MATERIAL SUPPLIED:
--- --- ---

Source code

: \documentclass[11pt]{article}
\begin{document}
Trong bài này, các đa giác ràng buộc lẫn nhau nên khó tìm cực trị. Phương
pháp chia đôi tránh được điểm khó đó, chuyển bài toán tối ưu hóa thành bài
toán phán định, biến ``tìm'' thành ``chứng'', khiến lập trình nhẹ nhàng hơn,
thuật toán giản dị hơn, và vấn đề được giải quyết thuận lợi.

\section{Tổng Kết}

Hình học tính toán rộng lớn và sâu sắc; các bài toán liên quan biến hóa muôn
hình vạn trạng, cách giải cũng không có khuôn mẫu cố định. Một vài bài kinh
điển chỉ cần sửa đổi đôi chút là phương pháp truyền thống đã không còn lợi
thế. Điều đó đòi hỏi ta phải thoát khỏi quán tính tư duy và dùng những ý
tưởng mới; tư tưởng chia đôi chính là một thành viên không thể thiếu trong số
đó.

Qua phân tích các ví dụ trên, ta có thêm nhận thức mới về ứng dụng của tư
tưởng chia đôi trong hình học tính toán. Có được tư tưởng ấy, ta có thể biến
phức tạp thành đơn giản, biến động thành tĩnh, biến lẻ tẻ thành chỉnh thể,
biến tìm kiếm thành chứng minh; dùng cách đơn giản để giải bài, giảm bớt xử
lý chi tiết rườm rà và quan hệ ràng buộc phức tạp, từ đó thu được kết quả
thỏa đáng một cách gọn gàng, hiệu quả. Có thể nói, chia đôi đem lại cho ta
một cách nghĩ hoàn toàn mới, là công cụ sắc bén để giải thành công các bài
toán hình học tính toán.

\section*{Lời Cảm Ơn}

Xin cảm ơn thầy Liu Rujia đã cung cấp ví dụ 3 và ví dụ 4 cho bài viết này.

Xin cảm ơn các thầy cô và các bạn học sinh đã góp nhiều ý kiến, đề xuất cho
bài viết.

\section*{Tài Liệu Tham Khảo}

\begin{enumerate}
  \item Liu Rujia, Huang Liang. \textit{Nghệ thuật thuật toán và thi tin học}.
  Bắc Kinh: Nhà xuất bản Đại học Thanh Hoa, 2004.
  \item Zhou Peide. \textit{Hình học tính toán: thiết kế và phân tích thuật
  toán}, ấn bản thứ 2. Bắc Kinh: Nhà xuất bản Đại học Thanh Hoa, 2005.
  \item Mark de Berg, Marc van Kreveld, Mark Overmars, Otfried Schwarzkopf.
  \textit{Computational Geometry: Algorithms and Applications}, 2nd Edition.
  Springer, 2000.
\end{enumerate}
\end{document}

--- --- ---

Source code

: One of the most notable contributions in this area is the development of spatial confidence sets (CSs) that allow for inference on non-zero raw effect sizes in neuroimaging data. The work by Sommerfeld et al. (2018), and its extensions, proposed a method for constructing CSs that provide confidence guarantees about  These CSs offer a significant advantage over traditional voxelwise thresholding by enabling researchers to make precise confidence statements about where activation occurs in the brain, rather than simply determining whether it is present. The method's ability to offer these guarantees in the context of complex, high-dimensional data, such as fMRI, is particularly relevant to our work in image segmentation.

--- --- ---

Scan the entries above for the string "tưởng" and copy each line containing it.

ANSWER SPACE:
tưởng mới; tư tưởng chia đôi chính là một thành viên không thể thiếu trong số
tưởng chia đôi trong hình học tính toán. Có được tư tưởng ấy, ta có thể biến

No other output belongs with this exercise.